A mi regreso de mi primer viaje a Europa en 1973, volví a México con tres LP. Dos de ellos regalados por sus autores, Paco Ibáñez y Alberto Cedrón, a quienes tuve la fortuna de conocer y tratar brevemente en París, en un episodio con esos ribetes de magia que me ha regalado la vida. Y el tercer disco de 33 revoluciones fue precisamente el álbum de Leonard Cohen que había grabado el gran artista canadiense seis años antes, y que contenía la memorable, trascendente canción de "Suzanne". Sucede que ese disco inauguró, en mi educación sentimental, la lista de autores de culto y representó, entonces, influjo similar al que consolidaría mi atracción por la poesía y mi apego a escritores que han ido apuntalando mi formación intelectual.

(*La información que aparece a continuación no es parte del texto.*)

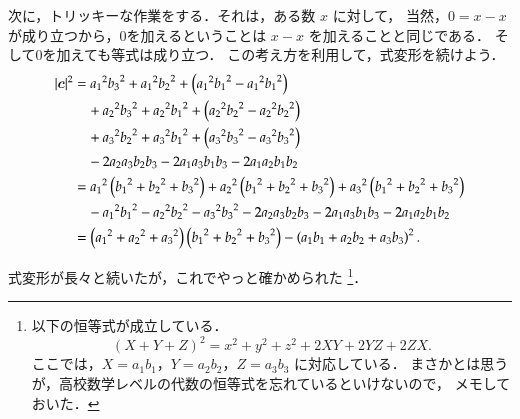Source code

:                 次に，トリッキーな作業をする．それは，ある数 $x$ に対して，
                当然，$0=x-x$ が成り立つから，0を加えるということは $x-x$ を加えることと同じである．
                そして0を加えても等式は成り立つ．
                この考え方を利用して，式変形を続けよう．
                    \begin{align*}
                        |\boldsymbol{c}|^{2}
                        &= {a_{1}}^{2}{b_{3}}^{2} + {a_{1}}^{2}{b_{2}}^{2}
                            + \left({a_{1}}^{2}{b_{1}}^{2} - {a_{1}}^{2}{b_{1}}^{2}\right) \\
                        &\quad + {a_{2}}^{2}{b_{3}}^{2} + {a_{2}}^{2}{b_{1}}^{2}
                            + \left({a_{2}}^{2}{b_{2}}^{2} - {a_{2}}^{2}{b_{2}}^{2}\right) \\
                        &\quad + {a_{3}}^{2}{b_{2}}^{2} + {a_{3}}^{2}{b_{1}}^{2}
                            + \left({a_{3}}^{2}{b_{3}}^{2} - {a_{3}}^{2}{b_{3}}^{2}\right) \\
                        &\quad - 2a_{2}a_{3}b_{2}b_{3} - 2a_{1}a_{3}b_{1}b_{3} - 2a_{1}a_{2}b_{1}b_{2} \\
                        &=   {a_{1}}^{2}\left({b_{1}}^{2} + {b_{2}}^{2} + {b_{3}}^{2}\right)
                           + {a_{2}}^{2}\left({b_{1}}^{2} + {b_{2}}^{2} + {b_{3}}^{2}\right)
                           + {a_{3}}^{2}\left({b_{1}}^{2} + {b_{2}}^{2} + {b_{3}}^{2}\right) \\
                        &\quad -{a_{1}}^{2}{b_{1}}^{2} - {a_{2}}^{2}{b_{2}}^{2} - {a_{3}}^{2}{b_{3}}^{2}
                               - 2a_{2}a_{3}b_{2}b_{3} - 2a_{1}a_{3}b_{1}b_{3} - 2a_{1}a_{2}b_{1}b_{2} \\
                        &=  \left( {a_{1}}^{2} + {a_{2}}^{2} + {a_{3}}^{2} \right)
                            \left( {b_{1}}^{2} + {b_{2}}^{2} + {b_{3}}^{2} \right)
                           -\left(a_{1}b_{1}+a_{2}b_{2}+a_{3}b_{3}\right)^{2}.
                    \end{align*}

                式変形が長々と続いたが，これでやっと確かめられた
                \footnote{
                    以下の恒等式が成立している．
                        \begin{equation*}
                            \left( X + Y + Z \right)^{2}
                            = {x}^{2} + {y}^{2} + {z}^{2} + 2XY + 2YZ + 2ZX.
                        \end{equation*}
                    ここでは，$X=a_{1}b_{1}$，$Y=a_{2}b_{2}$，$Z=a_{3}b_{3}$ に対応している．
                    まさかとは思うが，高校数学レベルの代数の恒等式を忘れているといけないので，
                    メモしておいた．
                }．

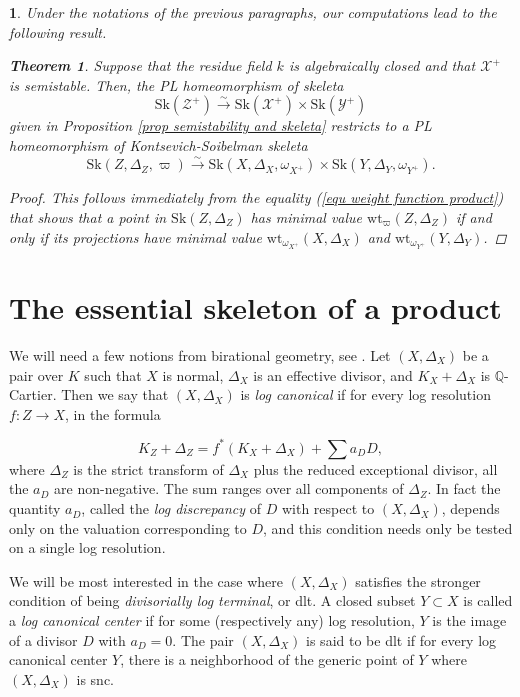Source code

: \documentclass{amsart}%
\numberwithin{equation}{subsection}
\theoremstyle{plain2}
\newtheorem{thm}[equation]{Theorem}
\theoremstyle{definition2}
\theoremstyle{stepstyle}
\theoremstyle{point}
\theoremstyle{subpoint}
\newtheorem{subpoint}[equation]{}%
\newcommand{\spa}[1]{\begin{subpoint}#1\end{subpoint}}           %
\newcommand{\cX}{\ensuremath{\mathscr{X}}}
\newcommand{\cY}{\ensuremath{\mathscr{Y}}}
\newcommand{\cZ}{\ensuremath{\mathscr{Z}}}
\renewcommand{\cY}{\ensuremath{\mathscr{Y}}}
\newcommand{\weight}{\mathrm{wt}}
\newcommand{\Sk}{\mathrm{Sk}}
\begin{document}
\spa{Under the notations of the previous paragraphs, our computations lead to the following result.
\begin{thm}  \label{thm semistability and KS skeleta}
Suppose that the residue field $k$ is algebraically closed and that $\cX^+$ is semistable. Then, the PL homeomorphism of skeleta $$\Sk(\cZ^+) \xrightarrow{\sim} \Sk(\cX^+) \times \Sk(\cY^+)$$ given in Proposition \ref{prop semistability and skeleta} restricts to a PL homeomorphism of Kontsevich-Soibelman skeleta $$\Sk(Z,\Delta_Z, \varpi) \xrightarrow{\sim} \Sk(X,\Delta_X, \omega_{X^+}) \times \Sk(Y,\Delta_Y, \omega_{Y^+}).$$ 
\end{thm}
\begin{proof}
This follows immediately from the equality (\ref{equ weight function product}) that shows that a point in $\Sk(Z,\Delta_Z)$ has minimal value $\weight_{\varpi}(Z,\Delta_Z)$ if and only if its projections have minimal value $\weight_{\omega_{X^+}}(X,\Delta_X)$ and $\weight_{\omega_{Y^+}}(Y,\Delta_Y)$.
\end{proof}
}

\section{The essential skeleton of a product}\label{sec birational}
We will need a few notions from birational geometry, see \cite{KollarMori}. Let $(X,\Delta_X)$ be a pair over $K$ such that $X$ is normal, $\Delta_X$ is an effective divisor, and $K_X+\Delta_X$ is $\mathbb{Q}$-Cartier. Then we say that $(X,\Delta_X)$ is \emph{log canonical} if for every log resolution $f \colon Z \to X$, in the formula

\[
K_Z+\Delta_Z = f^*(K_X+\Delta_X)+\sum a_D D,
\]
where $\Delta_Z$ is the strict transform of $\Delta_X$ plus the reduced exceptional divisor, all the $a_D$ are non-negative. The sum ranges over all components of $\Delta_Z$. In fact the quantity $a_D$, called the \emph{log discrepancy} of $D$ with respect to $(X,\Delta_X)$, depends only on the valuation corresponding to $D$, and this condition needs only be tested on a single log resolution.

We will be most interested in the case where $(X,\Delta_X)$ satisfies the stronger condition of being \emph{divisorially log terminal}, or dlt. A closed subset $Y \subset X$ is called a \emph{log canonical center} if for some (respectively any) log resolution, $Y$ is the image of a divisor $D$ with $a_D=0$. The pair $(X,\Delta_X)$ is said to be dlt if for every log canonical center $Y$, there is a neighborhood of the generic point of $Y$ where $(X,\Delta_X)$ is snc.
\end{document}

A Leonard Cohen tuve la ocasión de escucharlo cantar en vivo en un destartalado auditorio, en las afueras de Madrid, allá por el año de 1977. Era una noche que diluviaba, pero no importaba llegar empapado con tal de escuchar el mensaje de un trovador medieval moderno, vestido de negro del sombrero hasta las botas, dueño de un mensaje existencial portentoso.
Y diez años más tarde, volvería a escucharlo, extasiado, en un decadente teatro de Roma, con incómodos asientos de madera y cortinas roídas, desde una segunda o tercera fila, distancia esa privilegiada para fijar la imagen de un rostro con unas facciones que expresaban tanto como su voz.
Ahora, alta madrugada, momento en que supe de su partida definitiva, me conmueve escuchar y tener presente que Leonard Cohen tuvo la elegancia y el valor de declarar, en una canción de su último disco, que estaba preparado para partir. También volví a releer el discurso que improvisó de manera brillante y en extremo sensible, en ocasión de recibir el Premio Príncipe de Asturias de las Letras en 2011. Es un testimonio de la grandeza de un hombre que reconoció la importancia para su obra del hallazgo de García Lorca, y en él rindió un homenaje al anónimo maestro de guitarra español que le enseñó sus primeros acordes, pocos días antes de suicidarse.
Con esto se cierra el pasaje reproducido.